Jiwa yang stabil membuat seseorang jadi sabar. Sedangkan jiwa yang labil, membuat seseorang tidak sabar. Orang yang tidak sabar biasanya suka mengeluh. Merasa penyakit yang dideritanya sangat menyiksa. Hatinya kering dari pengharapan atas kesembuhan penderitaannya. Hidup terasa sangat menyiksa. Ia menjadi tidak sabar dan ingin segera terbebas dari kenyataan buruk itu. Akhirnya jiwanya jadi putus asa. Sesuatu yang sebenarnya ringan jadi berat. Cobaan hidup yang merupakan sebagai ujian dianggap adzab dari Allah yang dinilainya sangat kejam. Oleh karena itu hendaknya kita belajar melatih diri untuk menjaga kestabilan jiwa (bathin).

Setiap manusia mempunyai kondisi bathin naik-turun. Inilah yang disebut tabiat. Adanya tabiat, karena munculnya pengaruh internal dan eksternal.

Suasana hati terkadang terpengaruh oleh daya tahan fisik dan mental. Jika kita membiarkan hati terlalu hanyut dalam kecemasan, maka diri ini akan terpengaruh oleh pikiran dan emosi negatif. Dengan demikian, seluruh persepsi kita tentang kehidupan ini negatif pula.
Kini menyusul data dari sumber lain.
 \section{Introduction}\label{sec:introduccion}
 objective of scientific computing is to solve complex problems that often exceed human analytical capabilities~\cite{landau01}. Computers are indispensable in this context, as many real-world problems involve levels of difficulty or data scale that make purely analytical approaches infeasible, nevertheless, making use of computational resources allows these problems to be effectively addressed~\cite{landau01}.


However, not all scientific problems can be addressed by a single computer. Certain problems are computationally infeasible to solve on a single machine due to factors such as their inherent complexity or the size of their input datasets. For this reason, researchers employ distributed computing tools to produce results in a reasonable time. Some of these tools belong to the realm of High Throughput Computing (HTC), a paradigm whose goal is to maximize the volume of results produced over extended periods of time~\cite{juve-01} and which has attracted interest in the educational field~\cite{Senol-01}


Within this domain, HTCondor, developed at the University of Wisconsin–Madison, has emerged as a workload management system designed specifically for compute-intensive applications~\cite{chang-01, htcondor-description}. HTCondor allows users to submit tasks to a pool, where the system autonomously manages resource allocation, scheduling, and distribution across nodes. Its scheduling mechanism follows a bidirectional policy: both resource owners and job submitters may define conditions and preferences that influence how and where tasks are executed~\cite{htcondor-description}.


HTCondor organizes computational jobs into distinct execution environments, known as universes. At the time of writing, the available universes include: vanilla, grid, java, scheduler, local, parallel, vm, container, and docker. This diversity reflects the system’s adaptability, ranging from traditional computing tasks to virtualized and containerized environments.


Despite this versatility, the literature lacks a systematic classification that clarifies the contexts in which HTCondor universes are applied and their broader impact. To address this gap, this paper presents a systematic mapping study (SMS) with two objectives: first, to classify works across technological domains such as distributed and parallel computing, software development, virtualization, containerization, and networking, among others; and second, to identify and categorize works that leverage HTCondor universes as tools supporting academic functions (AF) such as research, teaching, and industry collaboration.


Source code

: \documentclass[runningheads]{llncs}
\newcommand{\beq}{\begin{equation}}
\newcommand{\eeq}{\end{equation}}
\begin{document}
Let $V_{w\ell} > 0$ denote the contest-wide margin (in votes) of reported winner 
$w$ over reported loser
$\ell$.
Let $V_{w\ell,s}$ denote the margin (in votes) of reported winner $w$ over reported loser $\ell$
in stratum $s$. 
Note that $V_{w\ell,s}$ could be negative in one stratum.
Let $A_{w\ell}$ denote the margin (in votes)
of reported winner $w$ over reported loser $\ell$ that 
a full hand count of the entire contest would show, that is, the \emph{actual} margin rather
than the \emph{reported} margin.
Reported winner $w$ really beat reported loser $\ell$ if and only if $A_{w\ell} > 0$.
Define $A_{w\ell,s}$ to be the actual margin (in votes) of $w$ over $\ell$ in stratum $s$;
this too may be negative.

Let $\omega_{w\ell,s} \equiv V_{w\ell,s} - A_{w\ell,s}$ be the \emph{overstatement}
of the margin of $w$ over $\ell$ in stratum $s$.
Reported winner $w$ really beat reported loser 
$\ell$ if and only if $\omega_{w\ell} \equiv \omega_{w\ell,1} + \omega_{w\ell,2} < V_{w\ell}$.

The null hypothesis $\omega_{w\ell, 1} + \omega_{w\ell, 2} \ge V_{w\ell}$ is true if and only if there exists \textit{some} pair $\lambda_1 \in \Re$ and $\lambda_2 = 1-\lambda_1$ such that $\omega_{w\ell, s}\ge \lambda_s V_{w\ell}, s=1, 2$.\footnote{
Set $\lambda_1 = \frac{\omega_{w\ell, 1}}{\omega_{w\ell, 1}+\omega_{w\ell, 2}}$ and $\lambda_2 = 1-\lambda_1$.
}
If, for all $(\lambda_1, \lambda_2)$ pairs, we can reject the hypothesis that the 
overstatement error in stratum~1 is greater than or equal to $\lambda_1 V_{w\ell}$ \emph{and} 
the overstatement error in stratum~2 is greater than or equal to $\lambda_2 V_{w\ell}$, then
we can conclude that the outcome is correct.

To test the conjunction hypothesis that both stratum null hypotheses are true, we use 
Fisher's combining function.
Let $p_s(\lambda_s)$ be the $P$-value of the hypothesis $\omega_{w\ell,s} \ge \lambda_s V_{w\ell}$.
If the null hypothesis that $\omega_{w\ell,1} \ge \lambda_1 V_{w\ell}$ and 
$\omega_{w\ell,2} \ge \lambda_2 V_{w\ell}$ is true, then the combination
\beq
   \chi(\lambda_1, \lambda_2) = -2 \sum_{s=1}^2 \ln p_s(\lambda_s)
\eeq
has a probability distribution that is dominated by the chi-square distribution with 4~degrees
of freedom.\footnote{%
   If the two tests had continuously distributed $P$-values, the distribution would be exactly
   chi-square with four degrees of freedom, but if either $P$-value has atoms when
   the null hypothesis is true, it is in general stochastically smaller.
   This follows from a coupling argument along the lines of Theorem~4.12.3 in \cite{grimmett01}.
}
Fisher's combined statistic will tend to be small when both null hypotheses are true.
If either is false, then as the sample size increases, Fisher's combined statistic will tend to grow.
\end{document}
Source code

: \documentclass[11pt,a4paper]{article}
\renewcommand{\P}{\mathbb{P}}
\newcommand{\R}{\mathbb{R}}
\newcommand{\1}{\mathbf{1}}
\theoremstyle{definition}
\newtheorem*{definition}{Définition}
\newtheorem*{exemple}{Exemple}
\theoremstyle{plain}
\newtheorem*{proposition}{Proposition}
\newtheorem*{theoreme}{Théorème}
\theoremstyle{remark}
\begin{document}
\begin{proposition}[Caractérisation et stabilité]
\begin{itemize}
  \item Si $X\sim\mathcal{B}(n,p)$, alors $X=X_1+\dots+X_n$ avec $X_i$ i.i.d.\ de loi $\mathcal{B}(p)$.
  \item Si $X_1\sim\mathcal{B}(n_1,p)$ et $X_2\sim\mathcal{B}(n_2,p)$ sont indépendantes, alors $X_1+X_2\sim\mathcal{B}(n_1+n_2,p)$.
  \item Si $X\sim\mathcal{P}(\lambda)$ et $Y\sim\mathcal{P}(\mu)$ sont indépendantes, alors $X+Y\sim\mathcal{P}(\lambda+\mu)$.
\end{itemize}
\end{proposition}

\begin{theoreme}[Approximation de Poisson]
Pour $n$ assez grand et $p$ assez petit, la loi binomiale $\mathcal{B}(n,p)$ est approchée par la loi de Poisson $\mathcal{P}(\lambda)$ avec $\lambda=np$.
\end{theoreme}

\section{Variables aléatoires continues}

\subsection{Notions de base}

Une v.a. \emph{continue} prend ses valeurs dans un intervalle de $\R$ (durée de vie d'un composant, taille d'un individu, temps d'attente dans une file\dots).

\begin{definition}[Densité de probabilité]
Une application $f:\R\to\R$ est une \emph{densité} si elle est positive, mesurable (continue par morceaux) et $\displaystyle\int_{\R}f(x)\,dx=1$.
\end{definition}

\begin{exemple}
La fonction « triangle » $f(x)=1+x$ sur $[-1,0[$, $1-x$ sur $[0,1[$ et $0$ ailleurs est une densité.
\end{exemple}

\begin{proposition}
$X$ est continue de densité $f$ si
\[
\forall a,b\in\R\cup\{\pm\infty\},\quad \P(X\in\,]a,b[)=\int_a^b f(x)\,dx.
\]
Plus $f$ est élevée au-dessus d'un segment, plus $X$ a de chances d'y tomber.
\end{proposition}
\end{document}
Hal demikian ini membuat kita jadi gamang dalam menentukan langkah menuju kebahagiaan hidup.

Bathin itu seperti cermin, meskipun bayangan yang dipantulkan selalu berubah-ubah, permukaannya tetap tidak berubah. Lingkungan sekitar kita boleh berubah, tetapi jagalah agar bathin tak pernah berubah. Karena bila bathin terus menerus berpaling dan mengikuti pengaruh negatif dari luar, maka ia mudah menjadi goyah. Padahal kekuatan bathin itu mampu mengalahkan setiap gangguan bahaya maupun gangguan penyakit.

Menurut Imam Abdullah al-Haddad, hati adalah tempat penglihatan Allah. Sebelum melihat yang lain, Allah melihat hati seseorang terlebih dahulu. Anggota lahir badan kita menjadi tempat perhatian sesame makhluk yang seringkali dilihat dengan pandangan kekaguman (padahal apa yang mereka lihat belum tentu mencerminkan isi hatinya). Karenanya Rasulullah selalu berdoa, “Ya Allah, jadikanlah keadaan bathinku lebih baik dari keadaan lahirku dan jadikanlah keadaan lahirku baik”.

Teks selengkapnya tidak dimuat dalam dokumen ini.